→ Exercise
All lines in the entries below that hold "algorithm" make up the answer.

→ Stored items from a collection

+++

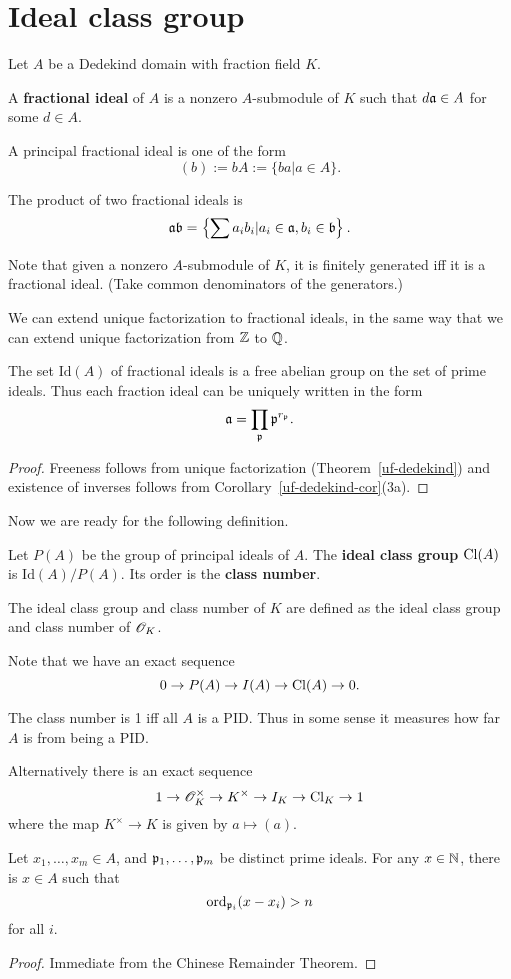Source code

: \section{Ideal class group}
Let $A$ be a Dedekind domain with fraction field $K$.
\begin{df}
A \textbf{fractional ideal} of $A$ is a nonzero $A$-submodule of $K$ such that $d\mathfrak{a}\in A$ for some $d\in A$.

A principal fractional ideal is one of the form
\[(b):=bA:=\{ba|a\in A\}.\]

The product of two fractional ideals is
\[\mathfrak{a}\mathfrak{b}=\left\{ {\sum a_ib_i|a_i\in \mathfrak{a},b_i\in \mathfrak{b}} \right\}.\]
\end{df}
Note that given a nonzero $A$-submodule of $K$, it is finitely generated iff it is a fractional ideal. (Take common denominators of the generators.)

We can extend unique factorization to fractional ideals, in the same way that we can extend unique factorization from $\mathbb{Z}$ to $\mathbb{Q}$.
\begin{thm}
The set $\text{Id}(A)$ of fractional ideals is a free abelian group on the set of prime ideals. Thus each fraction ideal can be uniquely written in the form
\[
\mathfrak{a}=\prod_{\mathfrak{p}} \mathfrak{p}^{r_{\mathfrak{p}}}.
\]
\end{thm}
\begin{proof}
Freeness follows from unique factorization (Theorem~\ref{uf-dedekind}) and existence of inverses follows from Corollary~\ref{uf-dedekind-cor}(3a).
\end{proof}

Now we are ready for the following definition.
\begin{df}
Let $P(A)$ be the group of principal ideals of $A$. 
The \textbf{ideal class group} $\operatorname{Cl}(A)$ is
$\text{Id}(A)/P(A)$. Its order is the \textbf{class number}.

The ideal class group and class number of $K$ are defined as the ideal class group and class number of $\mathscr{O}_K$.
\end{df}
Note that we have an exact sequence
\[
0\to P(A)\to I(A)\to \operatorname{Cl}(A)\to 0.
\]

The class number is 1 iff all $A$ is a PID. Thus in some sense it measures how far $A$ is from being a PID.

Alternatively there is an exact sequence
\[
1\to \mathscr{O}_K^{\times} \to K^{\times} \to I_K \to \operatorname{Cl}_K\to 1
\]
where the map $K^{\times} \to K$ is given by $a\mapsto (a)$.
\begin{thm}
Let $x_1,\ldots, x_m\in A$, and $\mathfrak{p}_1,\ldots, \mathfrak{p}_m$ be distinct prime ideals. For any $x\in \mathbb{N}$, there is $x\in A$ such that 
\[\operatorname{ord}_{\mathfrak{p}_i}(x-x_i)>n\]
for all $i$.
\end{thm}
\begin{proof}
Immediate from the Chinese Remainder Theorem.
\end{proof}
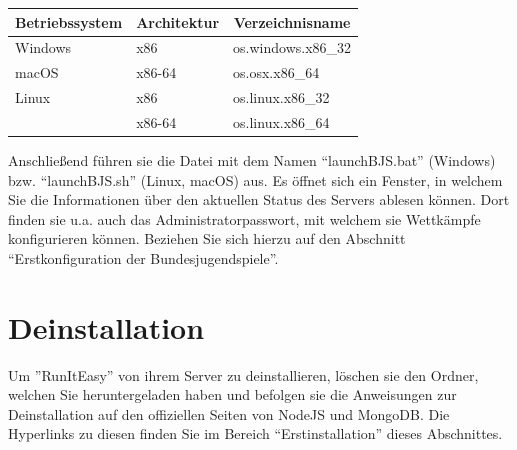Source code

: \documentclass[11pt,a4paper,titlepage,german]{article}
\begin{document}
			\begin{center}
				\def\arraystretch{2}
				\begin{tabular}{ l | l | l }
					\multicolumn{1}{c}{\bfseries Betriebssystem} & \multicolumn{1}{c}{\bfseries Architektur} & \multicolumn{1}{c}{\bfseries Verzeichnisname} \\
					\hline
					Windows & x86 & os.windows.x86\_32 \\
					\hline
					macOS & x86-64 & os.osx.x86\_64 \\
					\hline
					Linux & x86 & os.linux.x86\_32 \\
					 & x86-64 & os.linux.x86\_64
				\end{tabular}
			\end{center}
			
			Anschließend führen sie die Datei mit dem Namen “launchBJS.bat” (Windows) bzw. “launchBJS.sh” (Linux, macOS) aus. Es öffnet sich ein Fenster, in welchem Sie die Informationen über den aktuellen Status des Servers ablesen können. Dort finden sie u.a. auch das Administratorpasswort, mit welchem sie Wettkämpfe konfigurieren können. Beziehen Sie sich hierzu auf den Abschnitt “Erstkonfiguration der Bundesjugendspiele”.
			
		\section{Deinstallation}
			Um ''RunItEasy'' von ihrem Server zu deinstallieren, löschen sie den Ordner, welchen Sie heruntergeladen haben und befolgen sie die Anweisungen zur Deinstallation auf den offiziellen Seiten von NodeJS und MongoDB. Die Hyperlinks zu diesen finden Sie im Bereich “Erstinstallation” dieses Abschnittes.
		
	\newpage
		
\end{document}
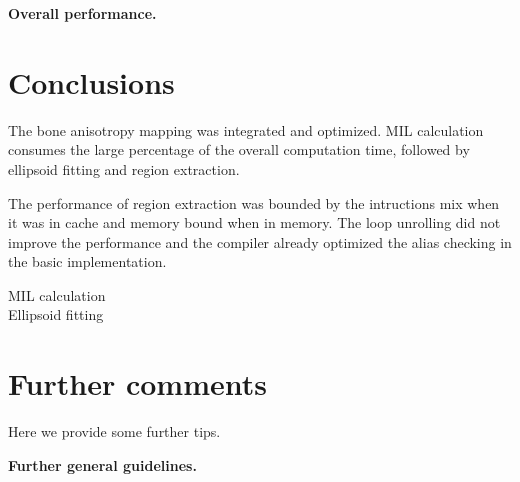 \documentclass[letterpaper]{article}
\newcommand{\mypar}[1]{{\bf #1.}}
\begin{document}
\mypar{Overall performance}

\section{Conclusions}

The bone anisotropy mapping was integrated and optimized. MIL calculation consumes the large percentage of the overall computation time, followed by ellipsoid fitting and region extraction. 

The performance of region extraction was bounded by the intructions mix when it was in cache and memory bound when in memory. The loop unrolling did not improve the performance and the compiler already optimized the alias checking in the basic implementation.

MIL calculation\\

Ellipsoid fitting\\


\section{Further comments}

Here we provide some further tips.

\mypar{Further general guidelines}



\end{document}
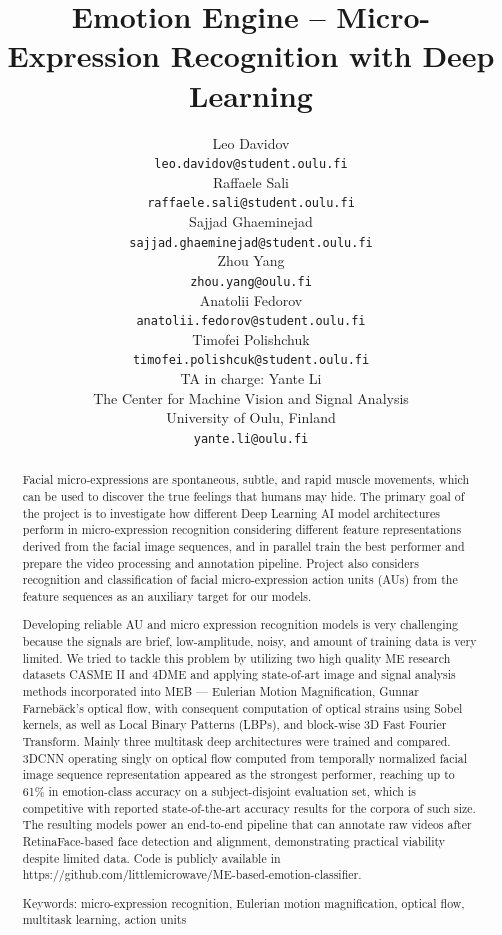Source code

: \documentclass{article}
\title{Emotion Engine – Micro-Expression Recognition with Deep Learning}
\author{%
  Leo Davidov \\
  \texttt{leo.davidov@student.oulu.fi} \\
  \And
  Raffaele Sali \\
  \texttt{raffaele.sali@student.oulu.fi} \\
  \And
  Sajjad Ghaeminejad \\
  \texttt{sajjad.ghaeminejad@student.oulu.fi} \\
  \And
  Zhou Yang \\
  \texttt{zhou.yang@oulu.fi} \\
  \And
  Anatolii Fedorov \\
  \texttt{anatolii.fedorov@student.oulu.fi} \\
  \And
  Timofei Polishchuk \\
    \texttt{timofei.polishcuk@student.oulu.fi} \\
  \And
  TA in charge: Yante Li  \\
  The Center for Machine Vision and Signal Analysis \\
  University of Oulu, Finland \\
    \texttt{yante.li@oulu.fi} \\
}
\begin{document}
\maketitle


\begin{abstract}
Facial micro-expressions are spontaneous, subtle, and rapid muscle movements, which can be used to discover the true feelings that humans may hide. The primary goal of the project is to investigate how different Deep Learning AI model architectures perform in micro-expression recognition considering different feature representations derived from the facial image sequences, and in parallel train the best performer and prepare the video processing and annotation pipeline. Project also considers recognition and classification of facial micro-expression action units (AUs) from the feature sequences as an auxiliary target for our models.

Developing reliable AU and micro expression recognition models is very challenging because the signals are brief, low-amplitude, noisy, and amount of training data is very limited. We tried to tackle this problem by utilizing two high quality ME research datasets CASME II \cite{yan2014} and 4DME\cite{li2023} and applying state-of-art image and signal analysis methods incorporated into MEB \cite{varanka2022, meb2022} — Eulerian Motion Magnification, Gunnar Farnebäck’s optical flow, with consequent computation of optical strains using Sobel kernels, as well as Local Binary Patterns (LBPs), and block-wise 3D Fast Fourier Transform. Mainly three multitask deep architectures were trained and compared. 3DCNN operating singly on optical flow computed from temporally normalized facial image sequence representation appeared as the strongest performer, reaching up to 61\% in emotion-class accuracy on a subject-disjoint evaluation set, which is competitive with reported state-of-the-art accuracy results for the corpora of such size. The resulting models power an end-to-end pipeline that can annotate raw videos after RetinaFace-based face detection and alignment, demonstrating practical viability despite limited data. Code is publicly available in https://github.com/littlemicrowave/ME-based-emotion-classifier.

Keywords: micro-expression recognition, Eulerian motion magnification, optical flow, multitask learning, action units
\end{abstract}


\end{document}
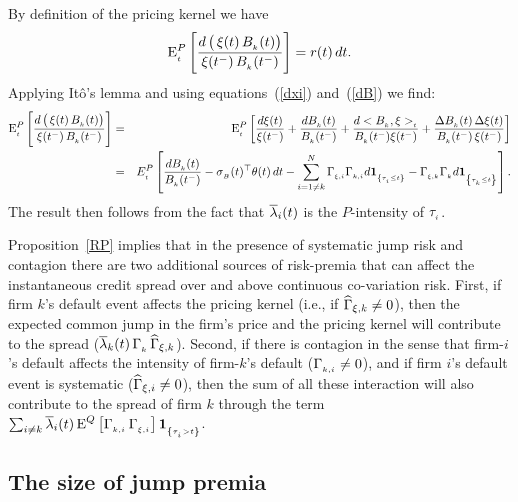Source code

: \documentclass[titlepage,11pt]{article}
\def\big{\begin{array}{c} \\ \end{array} \!\!\!\!\!}
\def\bq{\begin{equation}}
\def\eq{\end{equation}}
\def\by{\begin{eqnarray}}
\def\ey{\end{eqnarray}}
\begin{document}
  By definition of the pricing kernel we have
\bq \E^P\sub{t}\left[\frac{d \left( \big \xi(t) \, B\sub{k}(t)
\right)}{\xi(t^{-}) \, B\sub{k}(t^{-})} \right]= r(t) \, dt. \eq
Applying It\^o's lemma and using equations~(\ref{dxi})
and~(\ref{dB}) we find: \by \E^P\sub{t}\left[\frac{d\left( \big
\xi(t) \, B\sub{k}(t)\right)}{\xi(t^{-}) \, B\sub{k}(t^-)}\right]&=&
\E^P\sub{t}\left[\frac{d\xi(t)}{\xi(t^{-})}+
\frac{dB\sub{k}(t)}{B\sub{k}(t^-)} +
\frac{d<B\sub{k},\xi>\sub{t}}{B\sub{k}(t^-)\xi(t^-)}+
\frac{\Delta B\sub{k}(t) \, \Delta\xi(t)}{B\sub{k}(t^-) \, \xi(t^-)} \right] \\
%
&=& E^P\sub{t}\left[ \frac{dB\sub{k}(t)}{B\sub{k}(t^-)}
-\sigma\sub{B}(t)^\top\theta(t)\, dt - \sum_{i=1\neq
k}^N\Gamma\sub{\xi,i}\Gamma\sub{k,i}d\ind{\tau\sub{i}\leq
t}-\Gamma\sub{\xi,k}\Gamma\sub{k} d\ind{\tau\sub{k}\leq t}\right].
\nonumber \ey The result then follows from the fact that $\overline{\lambda}_i(t)$
is the $P$-intensity of $\tau_{_{{i}}}$.

\eproof

\vspace*{3mm} \noindent Proposition~\ref{RP} implies that in the
presence of systematic jump risk and contagion there are two
additional sources of risk-premia that can affect the instantaneous
credit spread over and above continuous co-variation risk. First, if
firm $k$'s default event affects the pricing kernel (i.e., if
${\widehat \Gamma}_{\xi,k}\neq 0$), then the expected common jump in the firm's
price and the pricing kernel will contribute to the spread
($\overline{\lambda}_k(t) \, \Gamma_{_{{k}}} \, {\widehat \Gamma}_{\xi,k}$). Second, if there is
contagion in the sense that firm-$i$'s default affects the intensity
of firm-$k$'s default ($\Gamma_{_{{k,i}}}\neq 0$),  and if firm $i$'s
default event is systematic (${\widehat \Gamma}_{\xi,i}\neq 0$), then the sum of
all these interaction will also contribute to the spread of firm $k$
through the term $\sum_{i\neq k} \overline{\lambda}_i(t) \, \mbox{E}^{Q}\left[
\Gamma_{_{{k,i}}} \, \Gamma_{_{{\xi,i}}} \right] {\bf 1}_{_{{\left\{{\tau_{_{{i}}} > t}\right\}}}}$.

\subsection{The size of jump premia}\label{jumpsize}
\end{document}
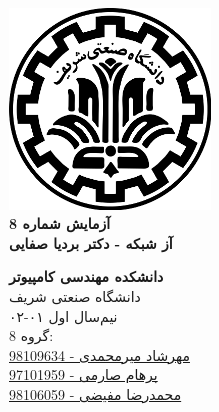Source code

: \documentclass{article}
\begin{document}
\begin{titlepage}
	\begin{center}
		\vspace{0.2cm}
		
		\includegraphics[width=0.4\textwidth]{sharif.png}\\
		\vspace{0.2cm}
		\textbf{ \Huge{آزمایش شماره 8}}\\
		\vspace{0.25cm}
		\textbf{ \Large{آز شبکه - دکتر بردیا صفایی}}
		\vspace{0.2cm}
		
		
		\large \textbf{دانشکده مهندسی کامپیوتر}\\\vspace{0.1cm}
		\large   دانشگاه صنعتی شریف\\\vspace{0.2cm}
		\large   ﻧﯿﻢ‌سال اول ۰۱-۰۲ \\\vspace{0.10cm}
		\large{ گروه 8:}\\
		\large{\href{mailto:mehrshad.mirmohammadi@gmail.com}{مهرشاد میرمحمدی - 98109634}}\\
		\large{\href{mailto:parhaamsaremi@gmail.com}{پرهام صارمی - 97101959}}\\
		\large{\href{mailto:mofayezi.m@gmail.com}{محمدرضا مفیضی - 98106059}}\\
	\end{center}
\end{titlepage}

\newpage

\pagestyle{fancy}
\fancyhf{}
\fancyfoot{}
\setlength{\headheight}{59pt}
\cfoot{\thepage}
\end{document}
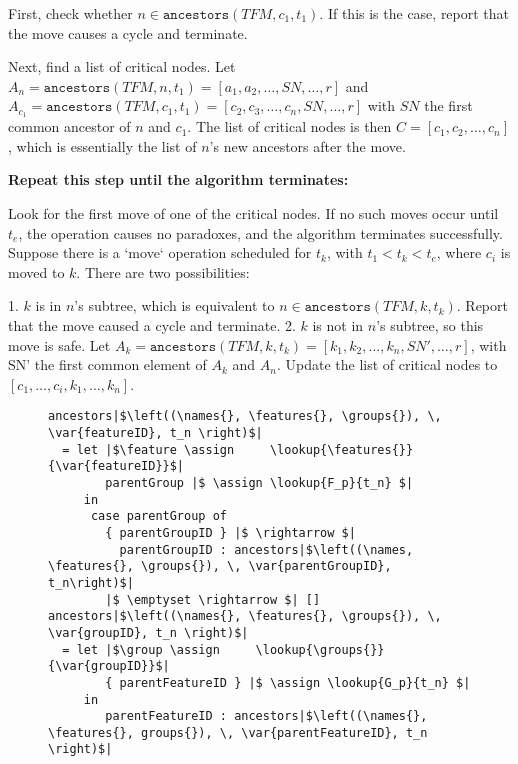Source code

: First, check whether $n \in \texttt{ancestors}(TFM, c_1, t_1)$. If this is the case, report that the move causes a cycle and terminate. 

Next, find a list of critical nodes. 
Let $A_n = \texttt{ancestors}(TFM, n, t_1) = [a_1, a_2, \dots, SN, \dots, r]$ and $A_{c_1} = \texttt{ancestors}(TFM, c_1, t_1) = [c_2, c_3, \dots, c_n, SN, \dots, r]$ with $SN$ the first common ancestor of $n$ and $c_1$. The list of critical nodes is then $C = [c_1, c_2, \dots, c_n]$, which is essentially the list of $n$'s new ancestors after the move. 

\textbf{Repeat this step until the algorithm terminates:}

Look for the first move of one of the critical nodes. If no such moves occur until $t_e$, the operation causes no paradoxes, and the algorithm terminates successfully.  
  Suppose there is a `move` operation scheduled for $t_k$, with $t_1 < t_k < t_e$, where $c_i$ is moved to $k$. There are two possibilities:  

  1. $k$ is in $n$'s subtree, which is equivalent to $n \in \texttt{ancestors}(TFM, k, t_k)$. Report that the move caused a cycle and terminate. 
  2. $k$ is not in $n$'s subtree, so this move is safe. Let $A_k = \texttt{ancestors}(TFM, k, t_k) = [k_1, k_2, \dots, k_n, SN', \dots, r]$, with SN' the first common element of $A_k$ and $A_n$. Update the list of critical nodes to $[c_1, \dots, c_i, k_1, \dots, k_n]$.

\begin{figure}[h]
  \begin{verbatim}
ancestors|$\left((\names{}, \features{}, \groups{}), \, \var{featureID}, t_n \right)$| 
  = let |$\feature \assign     \lookup{\features{}}{\var{featureID}}$|
        parentGroup |$ \assign \lookup{F_p}{t_n} $|
     in 
      case parentGroup of
        { parentGroupID } |$ \rightarrow $| 
          parentGroupID : ancestors|$\left((\names, \features{}, \groups{}), \, \var{parentGroupID}, t_n\right)$|
        |$ \emptyset \rightarrow $| []
ancestors|$\left((\names{}, \features{}, \groups{}), \, \var{groupID}, t_n \right)$| 
  = let |$\group \assign     \lookup{\groups{}}{\var{groupID}}$|
        { parentFeatureID } |$ \assign \lookup{G_p}{t_n} $|
     in 
        parentFeatureID : ancestors|$\left((\names{}, \features{}, groups{}), \, \var{parentFeatureID}, t_n \right)$| 
  \end{verbatim}
  \caption{\label{fun:ancestors}}
\end{figure}

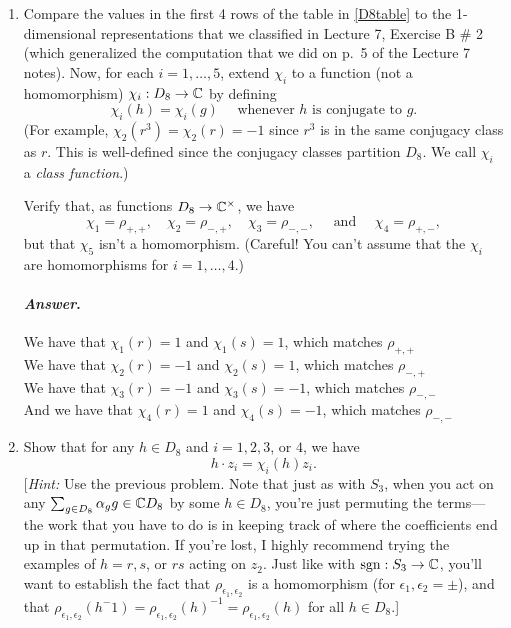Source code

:\documentclass[11pt, reqno]{amsart}
\theoremstyle{plain}
\theoremstyle{definition}
\theoremstyle{example}
\newenvironment{ans}{\medskip \paragraph*{\emph{Answer}.}}{\hfill \break  $~\!\!$ \dotfill \medskip }
\def\sgn{\mathrm{sgn}}
\begin{document}
\begin{enumerate}[1.]
\begin{enumerate}
\item Compare the values in the first 4 rows of the table in \eqref{D8table} to the 1-dimensional representations that we classified in Lecture 7, Exercise B \# 2 (which generalized the computation that we did on p.\ 5 of the Lecture 7 notes). Now, for each $i = 1, \dots, 5$, extend $\chi_i$ to a function (not a homomorphism) $\chi_i: D_8 \to \mathbb{C}$ by defining 
$$\chi_i(h) = \chi_i(g) \quad \text{ whenever $h$ is conjugate to $g$.}$$
(For example, $\chi_2(r^3) = \chi_2(r) = -1$ since $r^3$ is in the same conjugacy class as $r$. This is well-defined since the conjugacy classes partition $D_8$. We call $\chi_i$ a \emph{class function}.)

\medskip

Verify that, as functions $D_8 \to \mathbb{C}^\times$, we have 
$$\chi_1 = \rho_{+,+}, \quad \chi_2 = \rho_{-,+}, \quad \chi_3 = \rho_{-,-}, \quad \text{ and } \quad \chi_4 = \rho_{+,-},$$
but that $\chi_5$ isn't a homomorphism. (Careful! You can't assume that the $\chi_i$ are homomorphisms for $i = 1, \dots, 4$.)
\begin{ans}
We have that $\chi_1(r) = 1$ and $\chi_1(s) = 1$, which matches $\rho_{+,+}$\\

We have that $\chi_2(r) = -1$ and $\chi_2(s) = 1$, which matches $\rho_{-,+}$\\

We have that $\chi_3(r) = -1$ and $\chi_3(s) = -1$, which matches $\rho_{-,-}$\\

And we have that $\chi_4(r) = 1$ and $\chi_4(s) = -1$, which matches $\rho_{-,-}$
\end{ans}

\item Show that for any $h \in D_8$ and $i = 1, 2, 3$, or $4$, we have 
$$h \cdot z_i = \chi_i(h) z_i.$$
{[\emph{Hint:} Use the previous problem. Note that just as with $S_3$, when you act on any $\sum_{g \in D_8} \alpha_g g \in \mathbb{C} D_8$ by some $h \in D_8$, you're just permuting the terms---the work that you have to do is in keeping track of where the coefficients end up in that permutation. If you're lost, I highly recommend trying the examples of $h = r, s$, or $rs$ acting on $z_2$. Just like with $\sgn: S_3 \to \CC$, you'll want to establish the fact that $\rho_{\epsilon_1, \epsilon_2}$ is a homomorphism (for $\epsilon_1, \epsilon_2 = \pm$), and that $\rho_{\epsilon_1, \epsilon_2}(h^-1) = \rho_{\epsilon_1, \epsilon_2}(h)^{-1} = \rho_{\epsilon_1, \epsilon_2}(h)$ for all $h \in D_8$.]}



\end{enumerate}
\end{enumerate}
\end{document}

+++

→ Written solution
\textbf{Repeat this step until the algorithm terminates:}
Look for the first move of one of the critical nodes. If no such moves occur until $t_e$, the operation causes no paradoxes, and the algorithm terminates successfully.  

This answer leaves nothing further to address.